Отец Павел Островский. Фото: t.me/pavelostrovski
– «Где ваше благословение?!»
– Да-да-да. Документик предъявите. И знаете, я так счастлива, что закончила обучение, ещё не подозревая о том, что это будет нужно в моей церковной деятельности, что меня попросят показать документ. С одной стороны, я их понимаю. Мало ли кто там что собрался рассказывать. Нужно хоть какое-то подтверждение. Если нас как-то легализуют, может быть, хорошо, но хотелось бы, чтобы дальше в этом администрировании не шли просто.
– Служение духовенства более-менее определено. Тоже не шибко, но всё-таки мы знаем, что служение епископа отличается от служения священника, священника от дьякона. Мы можем сказать, чем одно отличается от другого и что внутри этой иерархии есть ещё иерархии, там тоже будут различия. Когда же мы говорим о служении мирян, перед нами просто бескрайний простор: кто чем занимается, как занимается? Никаких тебе определений, никаких тебе берегов. Как бы вы сказали, чем отличается просто доброе дело, которое человек делает в церкви, от его служения?
– Служение – это не какое-то дело, которое ты сделал, и на этом всё. Это то, что становится сутью твоей жизни, твоим образом жизни. Всё остальное подчинено этому. Ты живёшь, чтобы это служение состоялось. Всё сюда уходит.

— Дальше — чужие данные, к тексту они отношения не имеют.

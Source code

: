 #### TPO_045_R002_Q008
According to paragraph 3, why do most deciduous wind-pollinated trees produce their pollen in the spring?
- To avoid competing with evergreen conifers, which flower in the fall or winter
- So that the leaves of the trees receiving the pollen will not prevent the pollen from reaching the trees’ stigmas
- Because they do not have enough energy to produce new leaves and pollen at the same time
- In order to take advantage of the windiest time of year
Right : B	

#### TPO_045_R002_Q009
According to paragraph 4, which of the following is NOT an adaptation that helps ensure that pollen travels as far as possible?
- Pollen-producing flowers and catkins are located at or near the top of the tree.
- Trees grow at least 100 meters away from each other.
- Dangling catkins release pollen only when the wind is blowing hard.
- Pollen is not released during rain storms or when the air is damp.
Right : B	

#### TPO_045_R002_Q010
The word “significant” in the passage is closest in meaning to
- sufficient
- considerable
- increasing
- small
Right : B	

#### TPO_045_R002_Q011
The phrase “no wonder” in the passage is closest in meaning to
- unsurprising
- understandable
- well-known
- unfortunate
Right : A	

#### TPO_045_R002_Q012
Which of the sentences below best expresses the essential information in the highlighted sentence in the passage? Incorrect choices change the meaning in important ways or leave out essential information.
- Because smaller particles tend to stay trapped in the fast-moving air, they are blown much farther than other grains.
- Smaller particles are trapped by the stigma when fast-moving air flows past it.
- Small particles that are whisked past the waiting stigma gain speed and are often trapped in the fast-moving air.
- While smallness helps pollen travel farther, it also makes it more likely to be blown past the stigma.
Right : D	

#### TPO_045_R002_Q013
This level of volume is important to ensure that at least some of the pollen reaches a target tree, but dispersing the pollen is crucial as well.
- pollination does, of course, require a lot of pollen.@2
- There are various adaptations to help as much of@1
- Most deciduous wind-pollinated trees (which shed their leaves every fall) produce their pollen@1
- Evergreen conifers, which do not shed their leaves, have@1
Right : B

– А в каких сферах церковной жизни, на ваш взгляд, служащие люди сейчас наиболее важны и нужны?
– Я, честно говоря, отвечать могу только про образование в области вероучения. У нас в церкви с этим очень тяжело. Люди, которые называются православными христианами, давно воцерковлённые, часто по факту не христиане, хотя они уверены в своём православии.
– Посткрещальная катехизация – это то, о чём вы говорите, когда человек приходит в себя?
– Посткрещальную катехизацию, простите, я бы и некоторым священникам провела. Серьёзно говорю. Если вы меня как миссионера рассматриваете, скажу, что самое страшное в моей деятельности – это когда я с человеком общаюсь, и наступает момент, когда мне нужно его отправить в храм. Этот человек, как правило, живёт в другом городе, а то и в другой стране. Мы доходим до какой-то точки, когда он решает, что всё-таки, наверное, мне надо начинать, я пойду исповедуюсь. И вот тут для меня наступает самое страшное – отпустить его на приход. Что там будет? Потому что сколько раз ко мне люди возвращались и говорили: «Алло, а где всё это? Меня там просто развернули, я не знаю теперь вообще, как жить».
Но я нашла сейчас выход: я предупреждаю людей о том, с чем можно столкнуться на современном приходе, чтобы не бросаться к первому попавшемуся батюшке, а сначала всё-таки походить, хотя бы послушать проповеди, понять происходящее. Если бы у меня всё происходило в очном формате, люди шли бы на наш приход, я могла их видеть и как-то дальше продолжать с ними взаимодействовать, когда они на службу приходят и так далее. Но у меня такой возможности нет во многих случаях.
– Мне дорого, что вы, не сомневаясь, сразу себя назвали служащим человеком. Думаю, когда человек действительно служит, это не должно вызывать сомнений ни у него, ни у тех, кто рядом с ним. А можете ли вы ещё назвать таких людей, служащих мирян?
– Серёжа Комаров, наверное. Токсик-ортодоксик ещё, это Елизавета Иванькова. Но, честно говоря, практически не общаюсь ни с кем, кто этим занимается. У меня нет времени. Вот сейчас каждый день мы разбираем главу Евангелия от Марка, я отвечаю на вопросы – это по полтора часа говорильня. Но надо же ещё подготовиться. Короче, караул. Я не вылезаю из дома, как сыч сижу и только занимаюсь тем, что что-то пишу. Это сейчас закончится сразу уже и Великий пост – опять сюда.